There are certain criteria that are involved in specifying a complete well-formed outcome. It can be specified explicitly with the client before the process, or the facilitator might let the outcome develop along the way.
Dialoguing to get an outcome specified is in itself a valid process. Sometimes that is all that is needed to resolve the issue. If the client finds out what she really wants, then often there is nothing more to it, she can go out in life and start doing it. That is, if it is a life-oriented outcome, like getting a promotion. If it is a session oriented outcome, like handling an unwanted feeling, then we need to do some more work on it.
These are the criteria that make up a complete outcome:
1. It needs to be stated in the positive. Getting rid of something is not in itself a valid outcome. What would one want instead that is valuable? It must be something specific and desirable.
2. There must be specific sensory input that would tell when the outcome is met. It must be testable whether or not one has it. And that should not be just an idea, but a specific perceptible evidence. How does one know that it has been accomplished?
3. The context must be specified. When is it wanted, where and with whom? To turn a desired outcome into reality we need specifics on where and how it will fit in.
4. The outcome must be within the individual's control. Hoping that somebody else will just behave differently is not a valid outcome. It must be something that the person herself is doing and maintaining.
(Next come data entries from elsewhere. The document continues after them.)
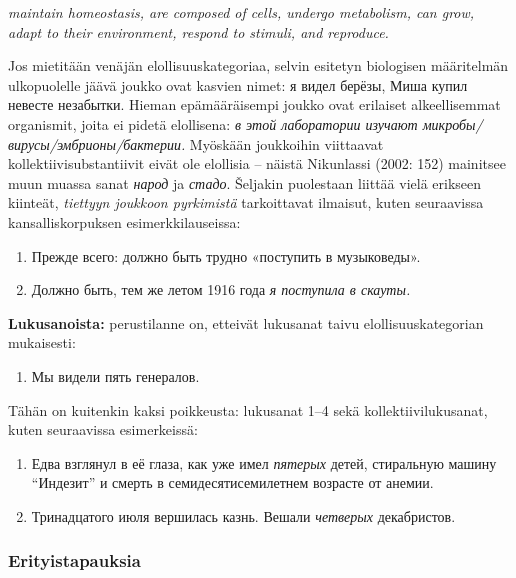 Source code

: \documentclass[]{scrartcl}
\providecommand{\tightlist}{%
  \setlength{\itemsep}{0pt}\setlength{\parskip}{0pt}}
\begin{document}
\emph{maintain homeostasis, are composed of cells, undergo metabolism,
can grow, adapt to their environment, respond to stimuli, and
reproduce.}

Jos mietitään venäjän elollisuuskategoriaa, selvin esitetyn biologisen
määritelmän ulkopuolelle jäävä joukko ovat kasvien nimet: я видел
берёзы, Миша купил невесте незабытки. Hieman epämääräisempi joukko ovat
erilaiset alkeellisemmat organismit, joita ei pidetä elollisena: \emph{в
этой лаборатории изучают микробы/вирусы/эмбрионы/бактерии.} Myöskään
joukkoihin viittaavat kollektiivisubstantiivit eivät ole elollisia --
näistä Nikunlassi (2002: 152) mainitsee muun muassa sanat \emph{народ}
ja \emph{стадо}. Šeljakin puolestaan liittää vielä erikseen kiinteät,
\emph{tiettyyn joukkoon pyrkimistä} tarkoittavat ilmaisut, kuten
seuraavissa kansalliskorpuksen esimerkkilauseissa:

\begin{enumerate}
\def\labelenumi{(\arabic{enumi})}
\setcounter{enumi}{110}
\tightlist
\item
  Прежде всего: должно быть трудно «поступить в музыковеды».
\item
  Должно быть, тем же летом 1916 года \emph{я поступила в скауты.}
\end{enumerate}

\textbf{Lukusanoista:} perustilanne on, etteivät lukusanat taivu
elollisuuskategorian mukaisesti:

\begin{enumerate}
\def\labelenumi{(\arabic{enumi})}
\setcounter{enumi}{112}
\tightlist
\item
  Мы видели пять генералов.
\end{enumerate}

Tähän on kuitenkin kaksi poikkeusta: lukusanat 1--4 sekä
kollektiivilukusanat, kuten seuraavissa esimerkeissä:

\begin{enumerate}
\def\labelenumi{(\arabic{enumi})}
\setcounter{enumi}{113}
\tightlist
\item
  Едва взглянул в её глаза, как уже имел \emph{пятерых} детей,
  стиральную машину ``Индезит'' и смерть в семидесятисемилетнем возрасте
  от анемии.
\item
  Тринадцатого июля вершилась казнь. Вешали \emph{четверых} декабристов.
\end{enumerate}

\subsubsection{Erityistapauksia}\label{erityistapauksia}
\end{document}
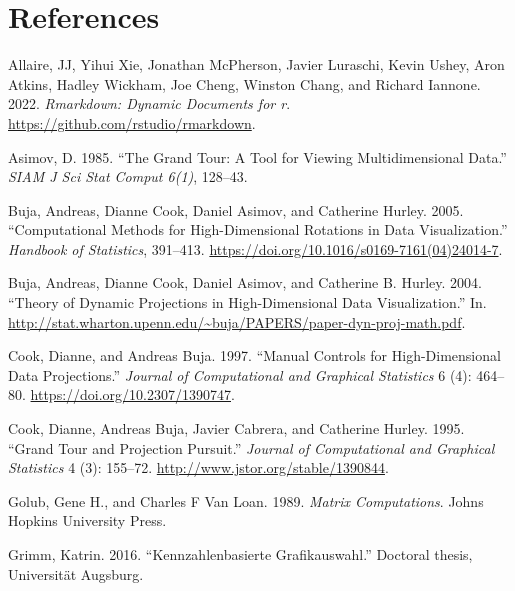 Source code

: \hypertarget{references}{%
\section*{References}\label{references}}

\hypertarget{refs}{}
\begin{CSLReferences}{1}{0}
\leavevmode{}%
Allaire, JJ, Yihui Xie, Jonathan McPherson, Javier Luraschi, Kevin Ushey, Aron Atkins, Hadley Wickham, Joe Cheng, Winston Chang, and Richard Iannone. 2022. \emph{Rmarkdown: Dynamic Documents for r}. \url{https://github.com/rstudio/rmarkdown}.

\leavevmode{}%
Asimov, D. 1985. {``The Grand Tour: A Tool for Viewing Multidimensional Data.''} \emph{SIAM J Sci Stat Comput 6(1)}, 128--43.

\leavevmode{}%
Buja, Andreas, Dianne Cook, Daniel Asimov, and Catherine Hurley. 2005. {``Computational Methods for High-Dimensional Rotations in Data Visualization.''} \emph{Handbook of Statistics}, 391--413. \url{https://doi.org/10.1016/s0169-7161(04)24014-7}.

\leavevmode{}%
Buja, Andreas, Dianne Cook, Daniel Asimov, and Catherine B. Hurley. 2004. {``Theory of Dynamic Projections in High-Dimensional Data Visualization.''} In. \url{http://stat.wharton.upenn.edu/~buja/PAPERS/paper-dyn-proj-math.pdf}.

\leavevmode{}%
Cook, Dianne, and Andreas Buja. 1997. {``Manual Controls for High-Dimensional Data Projections.''} \emph{Journal of Computational and Graphical Statistics} 6 (4): 464--80. \url{https://doi.org/10.2307/1390747}.

\leavevmode{}%
Cook, Dianne, Andreas Buja, Javier Cabrera, and Catherine Hurley. 1995. {``Grand Tour and Projection Pursuit.''} \emph{Journal of Computational and Graphical Statistics} 4 (3): 155--72. \url{http://www.jstor.org/stable/1390844}.

\leavevmode{}%
Golub, Gene H., and Charles F Van Loan. 1989. \emph{Matrix Computations}. Johns Hopkins University Press.

\leavevmode{}%
Grimm, Katrin. 2016. {``Kennzahlenbasierte Grafikauswahl.''} Doctoral thesis, Universit{ä}t Augsburg.


\end{CSLReferences}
It should not depend on luck or somebody else's actions.
5. The outcome must fit into the ecology of the person's life. It must fit with everything else the person is doing or wants to do. How would having the outcome affect her life? Would there be a benefit from not accomplishing it? Are there any positive or negative side-products.
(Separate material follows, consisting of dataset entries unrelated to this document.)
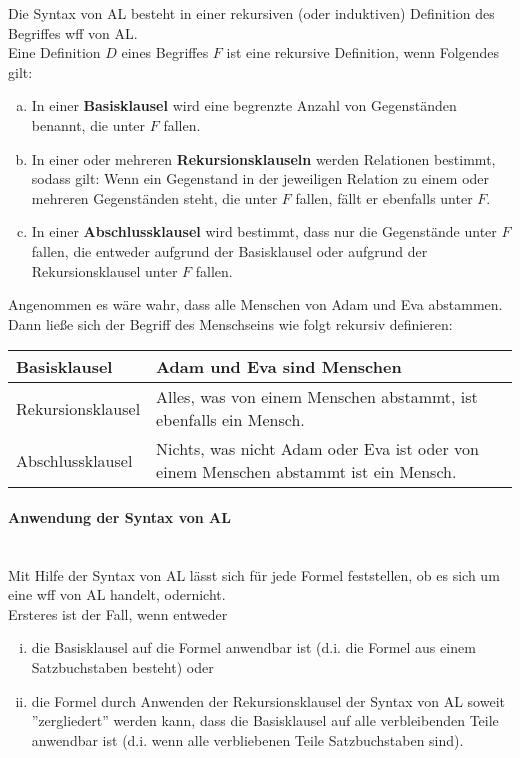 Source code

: \documentclass{scrartcl}
\begin{document}
Die Syntax von AL besteht in einer rekursiven (oder induktiven) Definition des Begriffes wff von AL. \\

Eine Definition $ D $ eines Begriffes $ F $ ist eine rekursive Definition, wenn Folgendes gilt:
\begin{enumerate}[(a)]
	\item In einer \textbf{Basisklausel} wird eine begrenzte Anzahl von Gegenständen benannt, die unter $ F $ fallen.
	\item In einer oder mehreren \textbf{Rekursionsklauseln} werden Relationen bestimmt, sodass gilt: Wenn ein Gegenstand in der jeweiligen Relation zu einem oder mehreren Gegenständen steht, die unter $ F $ fallen, fällt er ebenfalls unter $ F $.
	\item In einer \textbf{Abschlussklausel} wird bestimmt, dass nur die Gegenstände unter $ F $ fallen, die entweder aufgrund der Basisklausel oder aufgrund der Rekursionsklausel unter $ F $ fallen.
\end{enumerate}

Angenommen es wäre wahr, dass alle Menschen von Adam und Eva abstammen. Dann ließe sich der Begriff des Menschseins wie folgt rekursiv definieren: \\

\renewcommand{\arraystretch}{1.5}
\begin{tabularx}{\linewidth}{l X}
	Basisklausel & Adam und Eva sind Menschen \\
	\hline
	Rekursionsklausel & Alles, was von einem Menschen abstammt, ist ebenfalls ein Mensch. \\
	\hline
	Abschlussklausel & Nichts, was nicht Adam oder Eva ist oder von einem Menschen abstammt ist ein Mensch.
\end{tabularx} 

\paragraph{Anwendung der Syntax von AL} \mbox{}\\

Mit Hilfe der Syntax von AL lässt sich für jede Formel feststellen, ob es sich um eine wff von AL handelt, odernicht. \\

Ersteres ist der Fall, wenn entweder
\begin{enumerate}[(i)]
	\item die Basisklausel auf die Formel anwendbar ist (d.i. die Formel aus einem Satzbuchstaben besteht) oder
	\item die Formel durch Anwenden der Rekursionsklausel der Syntax von AL soweit ''zergliedert'' werden kann, dass die Basisklausel auf alle verbleibenden Teile anwendbar ist (d.i. wenn alle verbliebenen Teile Satzbuchstaben sind).
\end{enumerate}
\end{document}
Over the course of a conversation you can get all these elements specified. As you discover elements of the outcome you can feed back the outcome to the client to check if that is what she wants.
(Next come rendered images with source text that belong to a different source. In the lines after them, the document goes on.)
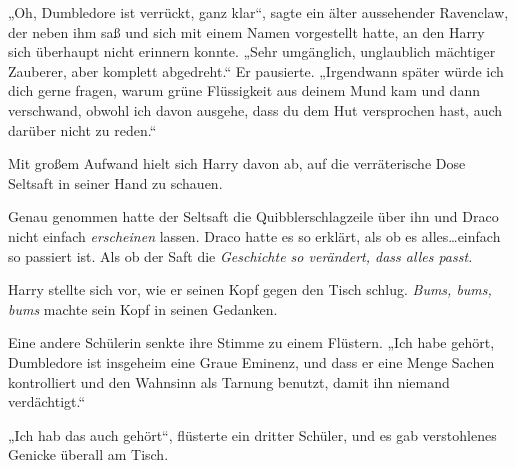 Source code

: „Oh, Dumbledore ist verrückt, ganz klar“, sagte ein älter aussehender Ravenclaw, der neben ihm saß und sich mit einem Namen vorgestellt hatte, an den Harry sich überhaupt nicht erinnern konnte. „Sehr umgänglich, unglaublich mächtiger Zauberer, aber komplett abgedreht.“ Er pausierte. „Irgendwann später würde ich dich gerne fragen, warum grüne Flüssigkeit aus deinem Mund kam und dann verschwand, obwohl ich davon ausgehe, dass du dem Hut versprochen hast, auch darüber nicht zu reden.“

Mit großem Aufwand hielt sich Harry davon ab, auf die verräterische Dose Seltsaft in seiner Hand zu schauen.

Genau genommen hatte der Seltsaft die Quibblerschlagzeile über ihn und Draco nicht einfach \emph{erscheinen} lassen. Draco hatte es so erklärt, als ob es alles…einfach so passiert ist. Als ob der Saft die \emph{Geschichte so verändert, dass alles passt.}

Harry stellte sich vor, wie er seinen Kopf gegen den Tisch schlug. \emph{Bums, bums, bums} machte sein Kopf in seinen Gedanken.

Eine andere Schülerin senkte ihre Stimme zu einem Flüstern. „Ich habe gehört, Dumbledore ist insgeheim eine Graue Eminenz, und dass er eine Menge Sachen kontrolliert und den Wahnsinn als Tarnung benutzt, damit ihn niemand verdächtigt.“

„Ich hab das auch gehört“, flüsterte ein dritter Schüler, und es gab verstohlenes Genicke überall am Tisch.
The outcome will probably grow and change as it is being worked on. Possibly the person might find that what she wants is really something different from what she thought it was.
What we are doing is really discovering the parts that had been omitted. A goal or an outcome is not just an isolated abstract fragment with no relation to anything else. If it is going to work, it has to be very specific, it has to be placed within the context of the person's life, and we have to sort out any effects it will have on other things in her life.
Specifying the outcome can very naturally lead to a process of backtracking how she is going to get it. That is particularly appropriate with an outcome that she will work on in life.
Backtracking is basically that we move backwards from the outcome, finding what she needs to do, what she needs to do before that, and so forth, until we get back to something she already has started doing right now in the present moment. Then the future gets linked to the present and her outcome is on its way.
"What do you need in order to get the outcome?"
"What kind of resources do you need?"
"What do you need to do to get that?"
"What do you need to do before that?"
"What is the first step you can take now?"
"Is there anything needed for you to decide to take that step?"
Another process one can go into with an outcome is to go into the future and see things as if the person already has accomplished the outcome. Let them perceive what is there. What will they see and hear and feel? Let them take that knowledge with them back to the present so that they can be pulled forward towards the outcome.